There's a few things to write about in this episode.

First, Tom Dibble is the old guy who has a subarachnoid hemorrhage. This occurs because of an aneurysm, which is a small outpouching of a blood vessel in the brain's circulation, burst and spilled blood around the surface of the brain. It can happen to people of any age and is survivable. However, in his case, he has a fairly large bleed and it has caused edema, or swelling of the frontal lobes of the brain. They're giving him medications and other maneuvers to try to decrease the swelling, but these measures usually do not work when the bleed is large. Anna does the thing no resident should do--promise, or just as good as promise, some surgery to try and produce a miracle. She's the ER intern, and is overstepping her field of expertise. She seemed to know nothing about neurosurgery except what she was just told when talking to the son about the prognosis.

The 6 year old boy with seizure was given print developer and insecticide. The treatment for insecticide poisoning is supportive, and Atropine, if needed, and he was given that when his heart rate was low. The others thing given as treatment were inhaled Amyl nitrate, sodium nitrate, and sodium thiosulfate. From these meds, I figured the print developer contained cyanide (if it was mentioned on screen, I didn't hear it, even on video). These bind to cyanide and help get it out of the system.

You noticed that they were giving narcan to a number of patients. It is a narcotic antagonist--it blocks the effects of all narcotics, so may be useful in the heroin OD's and it is also given to all people found unconscious or with altered mental status as a test for narcotic effects.

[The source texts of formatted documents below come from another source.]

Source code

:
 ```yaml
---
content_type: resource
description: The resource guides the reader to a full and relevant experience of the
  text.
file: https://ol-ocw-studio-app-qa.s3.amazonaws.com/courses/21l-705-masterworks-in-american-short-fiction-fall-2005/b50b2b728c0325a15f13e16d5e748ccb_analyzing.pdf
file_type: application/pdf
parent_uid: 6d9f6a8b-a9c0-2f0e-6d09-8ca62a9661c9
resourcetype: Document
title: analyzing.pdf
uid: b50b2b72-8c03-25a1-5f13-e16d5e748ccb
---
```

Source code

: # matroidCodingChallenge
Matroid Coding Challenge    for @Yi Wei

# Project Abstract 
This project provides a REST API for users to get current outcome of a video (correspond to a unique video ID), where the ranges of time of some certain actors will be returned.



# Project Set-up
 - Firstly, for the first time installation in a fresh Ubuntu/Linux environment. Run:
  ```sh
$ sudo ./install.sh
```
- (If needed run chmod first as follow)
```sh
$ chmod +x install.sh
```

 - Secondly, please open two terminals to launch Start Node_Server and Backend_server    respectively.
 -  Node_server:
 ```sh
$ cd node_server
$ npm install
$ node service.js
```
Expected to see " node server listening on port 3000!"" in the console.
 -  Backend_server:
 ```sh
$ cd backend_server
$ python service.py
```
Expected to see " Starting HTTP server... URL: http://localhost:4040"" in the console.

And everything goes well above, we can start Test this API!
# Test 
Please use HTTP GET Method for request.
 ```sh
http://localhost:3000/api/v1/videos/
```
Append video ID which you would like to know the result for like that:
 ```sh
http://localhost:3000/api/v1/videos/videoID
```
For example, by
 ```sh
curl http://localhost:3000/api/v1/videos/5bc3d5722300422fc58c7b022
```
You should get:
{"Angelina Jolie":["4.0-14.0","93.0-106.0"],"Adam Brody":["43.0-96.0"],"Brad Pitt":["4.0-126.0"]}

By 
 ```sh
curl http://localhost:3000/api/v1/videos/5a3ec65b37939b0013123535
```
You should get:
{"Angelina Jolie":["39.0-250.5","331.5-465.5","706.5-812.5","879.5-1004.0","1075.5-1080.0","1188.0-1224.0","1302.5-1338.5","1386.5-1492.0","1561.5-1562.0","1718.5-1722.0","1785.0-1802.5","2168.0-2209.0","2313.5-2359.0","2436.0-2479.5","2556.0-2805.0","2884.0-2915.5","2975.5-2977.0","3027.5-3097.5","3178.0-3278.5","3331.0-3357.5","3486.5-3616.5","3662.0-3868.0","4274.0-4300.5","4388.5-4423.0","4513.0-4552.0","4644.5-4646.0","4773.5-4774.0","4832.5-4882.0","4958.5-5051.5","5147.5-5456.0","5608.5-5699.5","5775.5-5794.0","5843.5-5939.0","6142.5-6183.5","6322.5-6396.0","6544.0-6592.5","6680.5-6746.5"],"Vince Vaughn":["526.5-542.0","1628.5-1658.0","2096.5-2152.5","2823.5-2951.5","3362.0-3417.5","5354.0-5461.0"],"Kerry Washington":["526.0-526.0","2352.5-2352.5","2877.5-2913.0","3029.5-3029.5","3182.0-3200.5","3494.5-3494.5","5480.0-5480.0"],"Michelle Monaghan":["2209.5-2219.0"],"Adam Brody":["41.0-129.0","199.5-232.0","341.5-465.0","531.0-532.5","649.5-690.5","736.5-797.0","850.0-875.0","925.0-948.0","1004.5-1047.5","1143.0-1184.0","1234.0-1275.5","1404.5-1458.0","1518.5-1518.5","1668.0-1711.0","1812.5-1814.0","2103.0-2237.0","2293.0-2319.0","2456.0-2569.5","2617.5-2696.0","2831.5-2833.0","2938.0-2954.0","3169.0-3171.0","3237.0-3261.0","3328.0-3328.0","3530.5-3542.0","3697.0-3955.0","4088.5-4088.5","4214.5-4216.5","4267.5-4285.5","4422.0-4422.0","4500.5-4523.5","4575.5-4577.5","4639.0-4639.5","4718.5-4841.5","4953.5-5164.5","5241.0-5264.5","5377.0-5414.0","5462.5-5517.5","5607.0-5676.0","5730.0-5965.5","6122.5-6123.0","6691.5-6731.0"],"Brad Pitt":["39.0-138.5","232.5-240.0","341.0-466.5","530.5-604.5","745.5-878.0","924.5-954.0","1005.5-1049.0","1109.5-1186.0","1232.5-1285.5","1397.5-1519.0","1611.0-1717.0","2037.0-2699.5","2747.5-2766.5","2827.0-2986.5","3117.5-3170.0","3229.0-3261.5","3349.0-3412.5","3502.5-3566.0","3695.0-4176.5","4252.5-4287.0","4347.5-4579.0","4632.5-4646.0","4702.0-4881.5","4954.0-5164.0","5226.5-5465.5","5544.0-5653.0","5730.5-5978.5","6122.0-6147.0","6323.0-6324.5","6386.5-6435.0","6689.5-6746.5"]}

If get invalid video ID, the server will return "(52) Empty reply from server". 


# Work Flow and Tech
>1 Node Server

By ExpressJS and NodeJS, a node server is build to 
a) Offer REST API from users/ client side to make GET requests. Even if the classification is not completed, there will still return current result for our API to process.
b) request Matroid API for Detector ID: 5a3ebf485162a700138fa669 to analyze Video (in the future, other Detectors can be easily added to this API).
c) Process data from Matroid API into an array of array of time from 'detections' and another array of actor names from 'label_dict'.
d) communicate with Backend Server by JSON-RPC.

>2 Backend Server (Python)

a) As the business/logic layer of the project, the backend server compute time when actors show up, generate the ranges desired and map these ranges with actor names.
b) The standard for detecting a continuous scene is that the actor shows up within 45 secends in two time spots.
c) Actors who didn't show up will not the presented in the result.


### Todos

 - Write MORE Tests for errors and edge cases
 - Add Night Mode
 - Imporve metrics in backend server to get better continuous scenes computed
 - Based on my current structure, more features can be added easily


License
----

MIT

Next, I'm thinking that Doug research shows the benefits of using PCA, or patient controlled anesthesia, in kids. PCA's have been used in adults for quite a while. What it does is allow patients to control how much pain medication they give themselves. It is a pump where a baseline dose of narcotic might be given every hour (sometimes this is omitted), and that is supplemented by a push of a button which delivers more narcotic. There's a lock out time and maximum dose that can be given to avoid overdose. As seen in the episode, there is still an old school that believes that people should try to tough out pain, and that's unnecessary. Others are afraid of turning people into addicts, though research shows that few people become addicts to pain killers in the absence of other addictive behavior (e.g., alcohol or previous narcotic abuse) in the past.

What Kerry is critical of is Doug's "randomization of the control group," When doing research trials, there is a treatment group and a control group. You need to make them as similar as possible. If they're not, someone could look at the article and say that since the groups weren't similar, there may be something else in the treatment group that made the treatment do better instead of the treatment itself. That is why Kerry talked about some "bias" in the study.